(Stored data)
- - - -

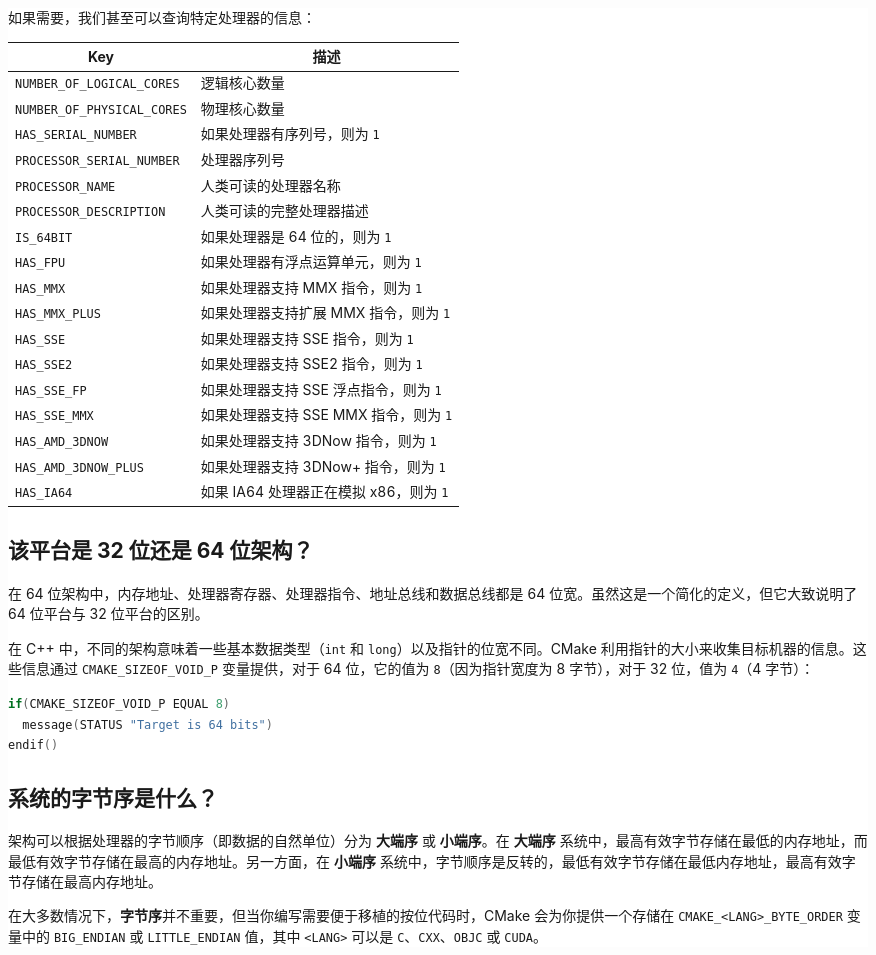 如果需要，我们甚至可以查询特定处理器的信息：

| **Key** | **描述** |
| --- | --- |
| `NUMBER_OF_LOGICAL_CORES` | 逻辑核心数量 |
| `NUMBER_OF_PHYSICAL_CORES` | 物理核心数量 |
| `HAS_SERIAL_NUMBER` | 如果处理器有序列号，则为 `1` |
| `PROCESSOR_SERIAL_NUMBER` | 处理器序列号 |
| `PROCESSOR_NAME` | 人类可读的处理器名称 |
| `PROCESSOR_DESCRIPTION` | 人类可读的完整处理器描述 |
| `IS_64BIT` | 如果处理器是 64 位的，则为 `1` |
| `HAS_FPU` | 如果处理器有浮点运算单元，则为 `1` |
| `HAS_MMX` | 如果处理器支持 MMX 指令，则为 `1` |
| `HAS_MMX_PLUS` | 如果处理器支持扩展 MMX 指令，则为 `1` |
| `HAS_SSE` | 如果处理器支持 SSE 指令，则为 `1` |
| `HAS_SSE2` | 如果处理器支持 SSE2 指令，则为 `1` |
| `HAS_SSE_FP` | 如果处理器支持 SSE 浮点指令，则为 `1` |
| `HAS_SSE_MMX` | 如果处理器支持 SSE MMX 指令，则为 `1` |
| `HAS_AMD_3DNOW` | 如果处理器支持 3DNow 指令，则为 `1` |
| `HAS_AMD_3DNOW_PLUS` | 如果处理器支持 3DNow+ 指令，则为 `1` |
| `HAS_IA64` | 如果 IA64 处理器正在模拟 x86，则为 `1` |

## 该平台是 32 位还是 64 位架构？

在 64 位架构中，内存地址、处理器寄存器、处理器指令、地址总线和数据总线都是 64 位宽。虽然这是一个简化的定义，但它大致说明了 64 位平台与 32 位平台的区别。

在 C++ 中，不同的架构意味着一些基本数据类型（`int` 和 `long`）以及指针的位宽不同。CMake 利用指针的大小来收集目标机器的信息。这些信息通过 `CMAKE_SIZEOF_VOID_P` 变量提供，对于 64 位，它的值为 `8`（因为指针宽度为 8 字节），对于 32 位，值为 `4`（4 字节）：

```cpp
if(CMAKE_SIZEOF_VOID_P EQUAL 8)
  message(STATUS "Target is 64 bits")
endif() 
```

## 系统的字节序是什么？

架构可以根据处理器的字节顺序（即数据的自然单位）分为 **大端序** 或 **小端序**。在 **大端序** 系统中，最高有效字节存储在最低的内存地址，而最低有效字节存储在最高的内存地址。另一方面，在 **小端序** 系统中，字节顺序是反转的，最低有效字节存储在最低内存地址，最高有效字节存储在最高内存地址。

在大多数情况下，**字节序**并不重要，但当你编写需要便于移植的按位代码时，CMake 会为你提供一个存储在 `CMAKE_<LANG>_BYTE_ORDER` 变量中的 `BIG_ENDIAN` 或 `LITTLE_ENDIAN` 值，其中 `<LANG>` 可以是 `C`、`CXX`、`OBJC` 或 `CUDA`。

- - - -

> _What the task requires_
Find the line containing "在 64 位架构中，内存地址、处理器寄存器、处理器指令、地址总线和数据总线都是" in the data above. Please transcribe it and every line after it, exactly.

> _Solved exercise_
在 64 位架构中，内存地址、处理器寄存器、处理器指令、地址总线和数据总线都是 64 位宽。虽然这是一个简化的定义，但它大致说明了 64 位平台与 32 位平台的区别。

在 C++ 中，不同的架构意味着一些基本数据类型（`int` 和 `long`）以及指针的位宽不同。CMake 利用指针的大小来收集目标机器的信息。这些信息通过 `CMAKE_SIZEOF_VOID_P` 变量提供，对于 64 位，它的值为 `8`（因为指针宽度为 8 字节），对于 32 位，值为 `4`（4 字节）：

```cpp
if(CMAKE_SIZEOF_VOID_P EQUAL 8)
  message(STATUS "Target is 64 bits")
endif() 
```

## 系统的字节序是什么？

架构可以根据处理器的字节顺序（即数据的自然单位）分为 **大端序** 或 **小端序**。在 **大端序** 系统中，最高有效字节存储在最低的内存地址，而最低有效字节存储在最高的内存地址。另一方面，在 **小端序** 系统中，字节顺序是反转的，最低有效字节存储在最低内存地址，最高有效字节存储在最高内存地址。

在大多数情况下，**字节序**并不重要，但当你编写需要便于移植的按位代码时，CMake 会为你提供一个存储在 `CMAKE_<LANG>_BYTE_ORDER` 变量中的 `BIG_ENDIAN` 或 `LITTLE_ENDIAN` 值，其中 `<LANG>` 可以是 `C`、`CXX`、`OBJC` 或 `CUDA`。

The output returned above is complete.